The Internal Revenue Service has overstepped its legal boundaries and expertise to assault the free speech rights of nonprofit advocacy groups, but the public can put the IRS in its place by commenting in the next few days, campaign finance experts and journalists assembled at The Heritage Foundation said.
The IRS’s proposed rule changes to reclassify town hall meetings, legislative scorecards and other regular activities of such groups as “political,” the panel agreed, threaten the groups’ tax-exempt status and thus their existence.
“This is a scandal as bad as they get,” panelist Kimberley Strassel of The Wall Street Journalsaid of IRS actions at one point. “This is an agency that has abused its power grievously against the American people.”

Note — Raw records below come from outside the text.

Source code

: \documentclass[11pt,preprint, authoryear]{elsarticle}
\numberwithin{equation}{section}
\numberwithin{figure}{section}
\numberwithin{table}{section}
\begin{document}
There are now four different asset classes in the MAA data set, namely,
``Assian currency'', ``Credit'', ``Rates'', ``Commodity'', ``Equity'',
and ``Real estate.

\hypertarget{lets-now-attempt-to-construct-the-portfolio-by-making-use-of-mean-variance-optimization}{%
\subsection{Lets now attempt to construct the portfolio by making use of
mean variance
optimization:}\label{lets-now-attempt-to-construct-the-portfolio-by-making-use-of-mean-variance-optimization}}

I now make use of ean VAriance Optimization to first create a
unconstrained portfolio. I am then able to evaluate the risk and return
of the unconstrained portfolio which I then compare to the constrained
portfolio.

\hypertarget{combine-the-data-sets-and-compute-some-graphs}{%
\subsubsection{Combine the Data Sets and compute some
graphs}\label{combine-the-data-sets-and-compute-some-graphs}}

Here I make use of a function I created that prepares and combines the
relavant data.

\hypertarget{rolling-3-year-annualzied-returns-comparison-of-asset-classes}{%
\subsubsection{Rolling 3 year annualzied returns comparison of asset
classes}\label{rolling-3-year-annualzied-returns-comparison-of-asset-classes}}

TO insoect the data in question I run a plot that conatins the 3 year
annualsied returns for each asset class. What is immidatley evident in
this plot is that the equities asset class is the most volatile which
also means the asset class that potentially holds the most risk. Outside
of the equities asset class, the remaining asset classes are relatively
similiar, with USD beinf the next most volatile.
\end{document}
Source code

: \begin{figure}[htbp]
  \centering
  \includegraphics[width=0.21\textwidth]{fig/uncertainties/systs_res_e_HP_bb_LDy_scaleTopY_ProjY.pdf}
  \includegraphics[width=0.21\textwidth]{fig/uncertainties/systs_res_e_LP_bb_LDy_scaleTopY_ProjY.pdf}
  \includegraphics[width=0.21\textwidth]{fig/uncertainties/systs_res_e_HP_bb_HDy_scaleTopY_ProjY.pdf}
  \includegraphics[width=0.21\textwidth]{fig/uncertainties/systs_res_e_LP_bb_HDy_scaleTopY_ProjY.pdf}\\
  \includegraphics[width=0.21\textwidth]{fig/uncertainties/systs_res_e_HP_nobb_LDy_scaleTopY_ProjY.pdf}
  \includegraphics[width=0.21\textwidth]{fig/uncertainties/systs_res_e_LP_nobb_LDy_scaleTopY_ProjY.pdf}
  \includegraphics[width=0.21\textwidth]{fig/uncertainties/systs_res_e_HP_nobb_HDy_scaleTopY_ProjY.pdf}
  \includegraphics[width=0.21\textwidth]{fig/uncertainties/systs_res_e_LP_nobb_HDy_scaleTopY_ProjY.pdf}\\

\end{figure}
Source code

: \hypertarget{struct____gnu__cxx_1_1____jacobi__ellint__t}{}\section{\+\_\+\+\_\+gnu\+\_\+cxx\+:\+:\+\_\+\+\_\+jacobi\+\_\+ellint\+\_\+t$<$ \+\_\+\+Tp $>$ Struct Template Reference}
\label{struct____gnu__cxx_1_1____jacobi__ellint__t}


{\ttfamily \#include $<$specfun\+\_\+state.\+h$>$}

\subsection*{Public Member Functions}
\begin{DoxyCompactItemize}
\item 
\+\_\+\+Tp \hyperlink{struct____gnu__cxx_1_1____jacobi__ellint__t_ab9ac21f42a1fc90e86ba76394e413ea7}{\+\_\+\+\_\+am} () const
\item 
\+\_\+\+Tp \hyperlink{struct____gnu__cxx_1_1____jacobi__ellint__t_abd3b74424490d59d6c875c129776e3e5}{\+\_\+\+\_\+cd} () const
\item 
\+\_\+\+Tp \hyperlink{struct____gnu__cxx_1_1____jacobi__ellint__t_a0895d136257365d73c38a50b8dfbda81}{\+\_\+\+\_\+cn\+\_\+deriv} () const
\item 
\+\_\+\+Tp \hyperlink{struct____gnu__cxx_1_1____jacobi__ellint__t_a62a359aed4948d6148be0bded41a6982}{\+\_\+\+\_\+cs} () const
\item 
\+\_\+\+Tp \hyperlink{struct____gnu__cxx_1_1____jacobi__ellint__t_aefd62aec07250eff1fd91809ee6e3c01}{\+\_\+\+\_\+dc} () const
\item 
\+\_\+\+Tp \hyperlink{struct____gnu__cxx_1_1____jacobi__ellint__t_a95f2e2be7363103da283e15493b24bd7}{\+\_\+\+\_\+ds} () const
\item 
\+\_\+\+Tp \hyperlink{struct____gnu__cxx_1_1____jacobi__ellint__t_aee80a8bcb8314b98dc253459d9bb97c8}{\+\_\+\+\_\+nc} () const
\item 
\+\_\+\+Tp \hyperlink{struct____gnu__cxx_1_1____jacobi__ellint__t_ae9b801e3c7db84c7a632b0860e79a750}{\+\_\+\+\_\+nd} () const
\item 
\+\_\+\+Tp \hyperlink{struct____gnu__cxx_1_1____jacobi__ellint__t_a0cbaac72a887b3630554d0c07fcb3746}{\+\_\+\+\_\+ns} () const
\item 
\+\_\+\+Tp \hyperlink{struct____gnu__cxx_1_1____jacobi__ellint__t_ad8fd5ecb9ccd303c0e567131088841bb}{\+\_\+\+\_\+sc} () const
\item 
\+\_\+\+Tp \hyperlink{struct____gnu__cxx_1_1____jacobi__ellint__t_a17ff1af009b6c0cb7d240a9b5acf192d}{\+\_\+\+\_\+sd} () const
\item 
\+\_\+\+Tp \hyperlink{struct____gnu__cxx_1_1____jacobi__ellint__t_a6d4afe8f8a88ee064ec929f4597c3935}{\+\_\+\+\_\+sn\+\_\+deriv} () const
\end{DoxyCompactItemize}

Speaking at the February 21 event, dubbed “Taxing the First Amendment,” were Cleta Mitchell, a lawyer representing conservative groups targeted by the IRS in a scandal that erupted last spring; Bradley A. Smith, former chairman of the Federal Election Commission and a law professor who heads the Center for Competitive Politics in Alexandria, Va.; and two journalists who have covered the unfolding IRS story – Eliana Johnson, media editor for National Review, and Strassel, a Washington-based columnist and editorial writer for The Journal.
Mitchell said the secretly developed rule changes would stifle the free speech of organizations across the political spectrum, from the Sierra Club on the left to the National Rifle Association on the right. Johnson noted, however, that “Republicans have more to lose” because 20 of the 28 advocacy groups that recently spent more than $1 million lean to the right.